Monday, March 28, 2011

College of the Sisters of Bethany

College of the Sisters of Bethany students (1916)

College of the Sisters of Bethany

Location: "A plat of ground bounded by Eighth, Tenth and Folk Streets, and Western Avenue," Topeka, Kansas, USA

Founded: Original charter granted for the "Episcopal Seminary of Topeka" on February 2, 1861. First session of the school opened on June 10, 1861. On July 10, 1872, the name of the institution was changed to the College of the Sisters of Bethany. Finally, the school was renamed Vail College (after Kansas Episcopoal diocese bishop Thomas Vail) on July 2, 1924.

Closed: 1928

As far as I can tell, there were never more than three women's colleges in the state of Kansas. Two of those colleges have closed, and one went co-ed (St. Mary's College in Leavenworth, Kansas--now known as the University of St. Mary--started admitting men in 1988) The College of the Sisters of Bethany (a/k/a Bethany College) is one of the lost ones.

The College was not named after an order of sisters, but to honor the sisters of Bethany, Mary and Martha, who represented "the two great classes of Christian womanhood, the contemplative and the active."

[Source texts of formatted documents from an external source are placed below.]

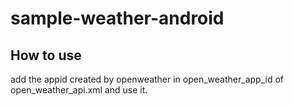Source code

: # sample-weather-android

## How to use

add the appid created by openweather in open_weather_app_id of open_weather_api.xml and use it.

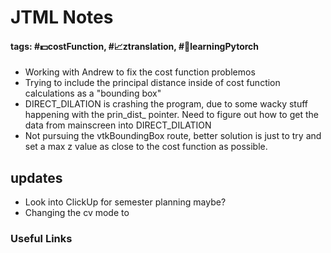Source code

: # JTML Notes
#### tags: #💵costFunction, #📈ztranslation, #🐒learningPytorch 
- Working with Andrew to fix the cost function problemos
- Trying to include the principal distance inside of cost function calculations as a "bounding box"
- DIRECT_DILATION is crashing the program, due to some wacky stuff happening with the prin_dist_ pointer. Need to figure out how to get the data from mainscreen into DIRECT_DILATION
- Not pursuing the vtkBoundingBox route, better solution is just to try and set a max z value as close to the cost function as possible.
## updates
- Look into ClickUp for semester planning maybe?
- Changing the cv mode to 

### Useful Links
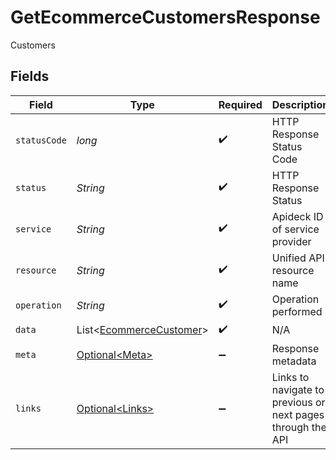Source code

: # GetEcommerceCustomersResponse

Customers


## Fields

| Field                                                                    | Type                                                                     | Required                                                                 | Description                                                              | Example                                                                  |
| ------------------------------------------------------------------------ | ------------------------------------------------------------------------ | ------------------------------------------------------------------------ | ------------------------------------------------------------------------ | ------------------------------------------------------------------------ |
| `statusCode`                                                             | *long*                                                                   | :heavy_check_mark:                                                       | HTTP Response Status Code                                                | 200                                                                      |
| `status`                                                                 | *String*                                                                 | :heavy_check_mark:                                                       | HTTP Response Status                                                     | OK                                                                       |
| `service`                                                                | *String*                                                                 | :heavy_check_mark:                                                       | Apideck ID of service provider                                           | shopify                                                                  |
| `resource`                                                               | *String*                                                                 | :heavy_check_mark:                                                       | Unified API resource name                                                | customers                                                                |
| `operation`                                                              | *String*                                                                 | :heavy_check_mark:                                                       | Operation performed                                                      | all                                                                      |
| `data`                                                                   | List\<[EcommerceCustomer](../../models/components/EcommerceCustomer.md)> | :heavy_check_mark:                                                       | N/A                                                                      |                                                                          |
| `meta`                                                                   | [Optional\<Meta>](../../models/components/Meta.md)                       | :heavy_minus_sign:                                                       | Response metadata                                                        |                                                                          |
| `links`                                                                  | [Optional\<Links>](../../models/components/Links.md)                     | :heavy_minus_sign:                                                       | Links to navigate to previous or next pages through the API              |                                                                          |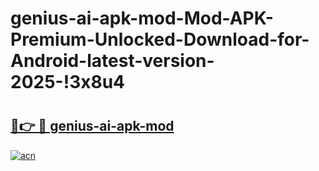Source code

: # genius-ai-apk-mod-Mod-APK-Premium-Unlocked-Download-for-Android-latest-version-2025-!3x8u4

# <h2><a href="https://ecxh7c.esa.edu.pl?title=genius-ai-apk-mod&ref=3x8u4">🔗👉 🔴 genius-ai-apk-mod</a></h2>

[![acn](https://github.com/user-attachments/assets/0f9c940e-d8b0-45ae-aac7-cd30a18b3e1c)](https://ecxh7c.esa.edu.pl?title=genius-ai-apk-mod&ref=3x8u4)

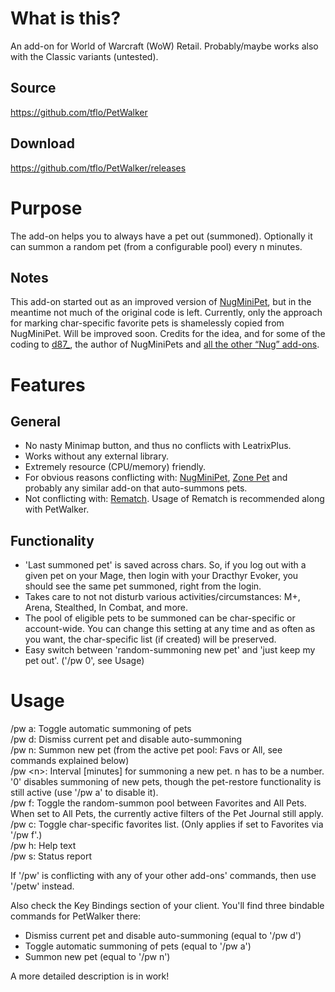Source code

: # What is this?

An add-on for World of Warcraft (WoW) Retail. Probably/maybe works also with the Classic variants (untested).

## Source 

https://github.com/tflo/PetWalker

## Download

https://github.com/tflo/PetWalker/releases

# Purpose

The add-on helps you to always have a pet out (summoned). Optionally it can summon a random pet (from a configurable pool) every n minutes.

## Notes

This add-on started out as an improved version of [NugMiniPet](https://www.curseforge.com/wow/addons/nugminipet), but in the meantime not much of the original code is left. Currently, only the approach for marking char-specific favorite pets is shamelessly copied from NugMiniPet. Will be improved soon.
Credits for the idea, and for some of the coding to [d87_](https://www.curseforge.com/members/d87_/projects), the author of NugMiniPets and [all the other “Nug” add-ons](https://www.curseforge.com/members/d87_/projects).

# Features

## General

* No nasty Minimap button, and thus no conflicts with LeatrixPlus.
* Works without any external library.
* Extremely resource (CPU/memory) friendly.
* For obvious reasons conflicting with: [NugMiniPet](https://www.curseforge.com/wow/addons/nugminipet), [Zone Pet](https://www.curseforge.com/wow/addons/zonepet) and probably any similar add-on that auto-summons pets.
* Not conflicting with: [Rematch](https://www.curseforge.com/wow/addons/rematch). Usage of Rematch is recommended along with PetWalker.

## Functionality

* 'Last summoned pet' is saved across chars. So, if you log out with a given pet on your Mage, then login with your Dracthyr Evoker, you should see the same pet summoned, right from the login.
* Takes care to not not disturb various activities/circumstances: M+, Arena, Stealthed, In Combat, and more.
* The pool of eligible pets to be summoned can be char-specific or account-wide. You can change this setting at any time and as often as you want, the char-specific list (if created) will be preserved.
* Easy switch between 'random-summoning new pet' and 'just keep my pet out'. ('/pw 0', see Usage)

# Usage

/pw a: Toggle automatic summoning of pets  
/pw d: Dismiss current pet and disable auto-summoning  
/pw n: Summon new pet (from the active pet pool: Favs or All, see commands explained below)  
/pw \<n\>: Interval [minutes] for summoning a new pet. n has to be a number. '0' disables summoning of new pets, though the pet-restore functionality is still active (use '/pw a' to disable it).  
/pw f: Toggle the random-summon pool between Favorites and All Pets. When set to All Pets, the currently active filters of the Pet Journal still apply.  
/pw c: Toggle char-specific favorites list. (Only applies if set to Favorites via '/pw f'.)    
/pw h: Help text  
/pw s: Status report  

If '/pw' is conflicting with any of your other add-ons' commands, then use '/petw' instead.  

Also check the Key Bindings section of your client. You'll find three bindable commands for PetWalker there:
* Dismiss current pet and disable auto-summoning (equal to '/pw d')
* Toggle automatic summoning of pets (equal to '/pw a')
* Summon new pet (equal to '/pw n')   


A more detailed description is in work!


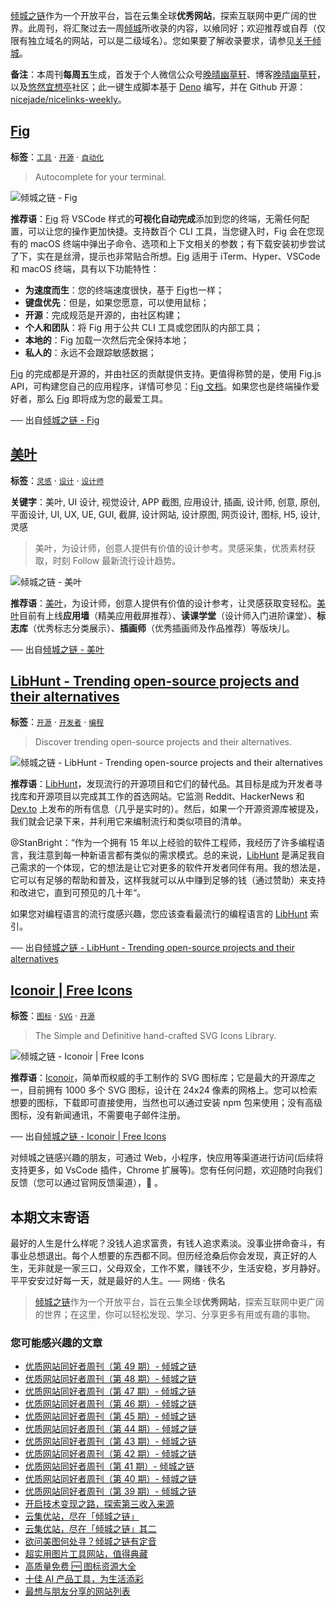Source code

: [倾城之链](https://link.niceshare.site/)作为一个开放平台，旨在云集全球**优秀网站**，探索互联网中更广阔的世界。此周刊，将汇聚过去一周[倾城](https://nicelinks.site/?utm_source=weekly)所收录的内容，以飨同好；欢迎推荐或自荐（仅限有独立域名的网站，可以是二级域名）。您如果要了解收录要求，请参见[关于倾城](https://nicelinks.site/about?utm_source=weekly)。

**备注**：本周刊**每周五**生成，首发于个人微信公众号[晚晴幽草轩](https://mp.weixin.qq.com/mp/appmsgalbum?__biz=MzI5MDIwMzM2Mg==&action=getalbum&album_id=1530765143352082433&scene=173&from_msgid=2650641087&from_itemidx=1&count=3#wechat_redirect)、博客[晚晴幽草轩](https://www.jeffjade.com)，以及[悠然宜想亭](https://forum.lovejade.cn/)社区；此一键生成脚本基于 [Deno](https://nicelinks.site/post/602d30aad099ff5688618591) 编写，并在 Github 开源：[nicejade/nicelinks-weekly](https://github.com/nicejade/nicelinks-weekly)。

## [Fig](https://nicelinks.site/post/61f2984c68ba114abbae6037)

**标签**：[`工具`](https://nicelinks.site/tags/工具) · [`开源`](https://nicelinks.site/tags/开源) · [`自动化`](https://nicelinks.site/tags/自动化)

> Autocomplete for your terminal.

![倾城之链 - Fig](https://nicelinks.oss-cn-shenzhen.aliyuncs.com/fig.io.png?x-oss-process=style/png2jpg)

**推荐语**：[Fig](https://fig.io/) 将 VSCode 样式的**可视化自动完成**添加到您的终端，无需任何配置，可以让您的操作更加快捷。支持数百个 CLI 工具，当您键入时，Fig 会在您现有的 macOS 终端中弹出子命令、选项和上下文相关的参数；有下载安装初步尝试了下，实在是丝滑，提示也非常贴合所想。[Fig](https://fig.io/) 适用于 iTerm、Hyper、VSCode 和 macOS 终端，具有以下功能特性：

- **为速度而生**：您的终端速度很快，基于 [Fig](https://fig.io/)也一样；
- **键盘优先**：但是，如果您愿意，可以使用鼠标；
- **开源**：完成规范是开源的，由社区构建；
- **个人和团队**：将 Fig 用于公共 CLI 工具或您团队的内部工具；
- **本地的**：Fig 加载一次然后完全保持本地；
- **私人的**：永远不会跟踪敏感数据；

[Fig](https://fig.io/) 的完成都是开源的，并由社区的贡献提供支持。更值得称赞的是，使用 Fig.js API，可构建您自己的应用程序，详情可参见：[Fig 文档](https://fig.io/docs/getting-started)。如果您也是终端操作爱好者，那么 [Fig](https://fig.io/) 即将成为您的最爱工具。

── 出自[倾城之链 - Fig](https://nicelinks.site/post/61f2984c68ba114abbae6037)

## [美叶](https://nicelinks.site/post/61f2283d68ba114abbae6035)

**标签**：[`灵感`](https://nicelinks.site/tags/灵感) · [`设计`](https://nicelinks.site/tags/设计) · [`设计师`](https://nicelinks.site/tags/设计师)

**关键字**：美叶, UI 设计, 视觉设计, APP 截图, 应用设计, 插画, 设计师, 创意, 原创, 平面设计, UI, UX, UE, GUI, 截屏, 设计网站, 设计原图, 网页设计, 图标, H5, 设计, 灵感

> 美叶，为设计师，创意人提供有价值的设计参考。灵感采集，优质素材获取，时刻 Follow 最新流行设计趋势。

![倾城之链 - 美叶](https://nicelinks.oss-cn-shenzhen.aliyuncs.com/www.meiye.art.png?x-oss-process=style/png2jpg)

**推荐语**：[美叶](https://www.meiye.art/)，为设计师，创意人提供有价值的设计参考，让灵感获取变轻松。[美叶](https://www.meiye.art/)目前有上线**应用墙**（精美应用截屏推荐）、**读课学堂**（设计师入门进阶课堂）、**标志库**（优秀标志分类展示）、**插画师**（优秀插画师及作品推荐）等版块儿。

── 出自[倾城之链 - 美叶](https://nicelinks.site/post/61f2283d68ba114abbae6035)

## [LibHunt - Trending open-source projects and their alternatives](https://nicelinks.site/post/61ed1f353bc51624375150ae)

**标签**：[`开源`](https://nicelinks.site/tags/开源) · [`开发者`](https://nicelinks.site/tags/开发者) · [`编程`](https://nicelinks.site/tags/编程)

> Discover trending open-source projects and their alternatives.

![倾城之链 - LibHunt - Trending open-source projects and their alternatives](https://nicelinks.oss-cn-shenzhen.aliyuncs.com/www.libhunt.com.png?x-oss-process=style/png2jpg)

**推荐语**：[LibHunt](https://www.libhunt.com/)，发现流行的开源项目和它们的替代品。其目标是成为开发者寻找库和开源项目以完成其工作的首选网站。它监测 Reddit、HackerNews 和 [Dev.to](https://nicelinks.site/post/5ffee335f14a2d7ea7457b41) 上发布的所有信息（几乎是实时的）。然后，如果一个开源资源库被提及，我们就会记录下来，并利用它来编制流行和类似项目的清单。

@StanBright：“作为一个拥有 15 年以上经验的软件工程师，我经历了许多编程语言，我注意到每一种新语言都有类似的需求模式。总的来说，[LibHunt](https://www.libhunt.com/) 是满足我自己需求的一个体现，它的想法是让它对更多的软件开发者同伴有用。我的想法是，它可以有足够的帮助和普及，这样我就可以从中赚到足够的钱（通过赞助）来支持和改进它，直到可预见的几十年“。

如果您对编程语言的流行度感兴趣，您应该查看最流行的编程语言的 [LibHunt](https://www.libhunt.com/) 索引。

── 出自[倾城之链 - LibHunt - Trending open-source projects and their alternatives](https://nicelinks.site/post/61ed1f353bc51624375150ae)

## [Iconoir | Free Icons](https://nicelinks.site/post/61ed19343bc51624375150ac)

**标签**：[`图标`](https://nicelinks.site/tags/图标) · [`SVG`](https://nicelinks.site/tags/SVG) · [`开源`](https://nicelinks.site/tags/开源)

> The Simple and Definitive hand-crafted SVG Icons Library.

![倾城之链 - Iconoir | Free Icons](https://nicelinks.oss-cn-shenzhen.aliyuncs.com/iconoir.com.png?x-oss-process=style/png2jpg)

**推荐语**：[Iconoir](https://iconoir.com/)，简单而权威的手工制作的 SVG 图标库；它是最大的开源库之一，目前拥有 1000 多个 SVG 图标，设计在 24x24 像素的网格上。您可以检索想要的图标，下载即可直接使用，当然也可以通过安装 npm 包来使用；没有高级图标，没有新闻通讯，不需要电子邮件注册。

── 出自[倾城之链 - Iconoir | Free Icons](https://nicelinks.site/post/61ed19343bc51624375150ac)

对倾城之链感兴趣的朋友，可通过 Web，小程序，快应用等渠道进行访问(后续将支持更多，如 VsCode 插件，Chrome 扩展等)。您有任何问题，欢迎随时向我们反馈（您可以通过官网反馈渠道），🤲 。

## 本期文末寄语

最好的人生是什么样呢？没钱人追求富贵，有钱人追求素淡。没事业拼命奋斗，有事业总想退出。每个人想要的东西都不同。但历经沧桑后你会发现，真正好的人生，无非就是一家三口，父母双全，工作不累，赚钱不少，生活安稳，岁月静好。平平安安过好每一天，就是最好的人生。── 网络 · 佚名

> [倾城之链](https://link.niceshare.site/)作为一个开放平台，旨在云集全球**优秀网站**，探索互联网中更广阔的世界；在这里，你可以轻松发现、学习、分享更多有用或有趣的事物。

### 您可能感兴趣的文章

- [优质网站同好者周刊（第 49 期）- 倾城之链](https://link.niceshare.site/weekly-049/)
- [优质网站同好者周刊（第 48 期）- 倾城之链](https://link.niceshare.site/weekly-048/)
- [优质网站同好者周刊（第 47 期）- 倾城之链](https://link.niceshare.site/weekly-047/)
- [优质网站同好者周刊（第 46 期）- 倾城之链](https://link.niceshare.site/weekly-046/)
- [优质网站同好者周刊（第 45 期）- 倾城之链](https://forum.lovejade.cn/d/132-45)
- [优质网站同好者周刊（第 44 期）- 倾城之链](https://forum.lovejade.cn/d/130-44)
- [优质网站同好者周刊（第 43 期）- 倾城之链](https://forum.lovejade.cn/d/127-43)
- [优质网站同好者周刊（第 42 期）- 倾城之链](https://forum.lovejade.cn/d/125-42)
- [优质网站同好者周刊（第 41 期）- 倾城之链](https://forum.lovejade.cn/d/121-41)
- [优质网站同好者周刊（第 40 期）- 倾城之链](https://forum.lovejade.cn/d/119-40)
- [优质网站同好者周刊（第 39 期）- 倾城之链](https://forum.lovejade.cn/d/118-39)
- [开启技术变现之路，探索第三收入来源](https://www.jeffjade.com/2020/11/17/173-talk-about-nice-links/)
- [云集优站，尽在「倾城之链」](https://www.jeffjade.com/2017/12/31/136-talk-about-nicelinks-site/)
- [云集优站，尽在「倾城之链」其二](https://www.jeffjade.com/2018/12/23/146-talk-about-nice-links/)
- [欲问美图何处寻？倾城之链有定音](https://www.jeffjade.com/2019/02/17/151-aweome-beautiful-picture-website-list/ "欲问美图何处寻？倾城之链有定音")
- [超实用图片工具网站，值得典藏](https://www.jeffjade.com/2020/07/27/165-aweome-picture-tool-website-list/)
- [高质量免费 🆓 图标资源大全](https://www.jeffjade.com/2020/09/11/169-high-quality-free-icon-resource-collection/)
- [十佳 AI 产品工具，为生活添彩](https://www.jeffjade.com/2020/09/23/170-list-of-top-20-ai-product-tools/)
- [最想与朋友分享的网站列表](https://www.jeffjade.com/2020/09/01/168-list-of-websites-i-most-want-to-share-with-my-friends/)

The school was organized by the Episcopal Diocese of Kansas, and like many women's colleges, the early leadership appeared to be entirely male. I don't see mention of a woman "principal"--not to be confused with the college "president"--until Miss Meliora Hambletin (or Hambleton) was elected by the Board in 1904. There is also reference to Mrs. Alice Howland Warwick servicing as principal in 1918.

Somewhat optimistically, the College was once billed as the "Wellesley of the West."

A 2003 article in the Topeka Capital-Journal provides the following description of the school:

From 10 to 35 students -- historical accounts differ -- enrolled in the college's first session, which began on June 10, 1861, in a building at Topeka Boulevard and Ninth Street. Five years later, enrollment had jumped to 101 students, and by 1885 had risen to 350.

Wolfe Hall, the college's main building at S.W. 9th and Polk, was constructed in 1871-1872. It was heated by stoves and lighted by coal oil lamps.

The institution was renamed the College of the Sisters of Bethany in July 1872 and moved to a 20-acre tract bounded by Polk, Western, 8th and 10th.

The school's motto was: "That our daughters may be as the polished corners of the temple." The fully accredited school welcomed both day and boarding pupils and offered classes from kindergarten through the second year of college, according to an Oct. 25, 1953, article in the Topeka Daily Capital.

Board was $5 a week, with laundry service costing an additional dollar.

Parents weren't allowed to send their daughters candles, cakes, pickles and preserves because they were "almost sure to be the precursor of headaches, heartburns, sour tempers and bad lessons till they are gone."
The students were asked to bring an umbrella, a pair of thick-soled shoes or overshoes, table napkins, towels, sheets, pillowcases, a dictionary, an atlas and a Bible, according to the newspaper account.

Subjects taught in the early years included ecclesiastical history, metaphysical science, Greek, Latin, history of Jewish antiquities, evidences of Christianity, moral philosophy, domestic economy and home duties, geometry, geology, chemistry, English, music, physical education, oil painting and elocution.

In the early 20th century, boys in kindergarten through grade three were allowed to attend. Eventually, the school stopped offering college courses and finally closed in 1928 because enrollment dropped after World War and it didn't have the money to stay open.

Almost half of its south grounds was sold to the Topeka Board of Education as the site of Topeka High School. Wolfe Hall was torn down in 1959, and part of its stone was used in a rock wall that stands north of Topeka High School and runs north to S.W. 8th.

Photo: Miss Marguerite Koontz's students rehearsing for the Sisters of Bethany College Alumnae May Fete. The performance took place in Central Park, Saturday, May 20, 1916. Georgia Neese, far left, was one of the older girls participating in the May Fete. The other participants were Elizabeth Hopkins, Margaret Ray, Jessie Burnett, Helen Lucus, Joanna Gleed, Beatrice Shakeshaft and one unidentified girl.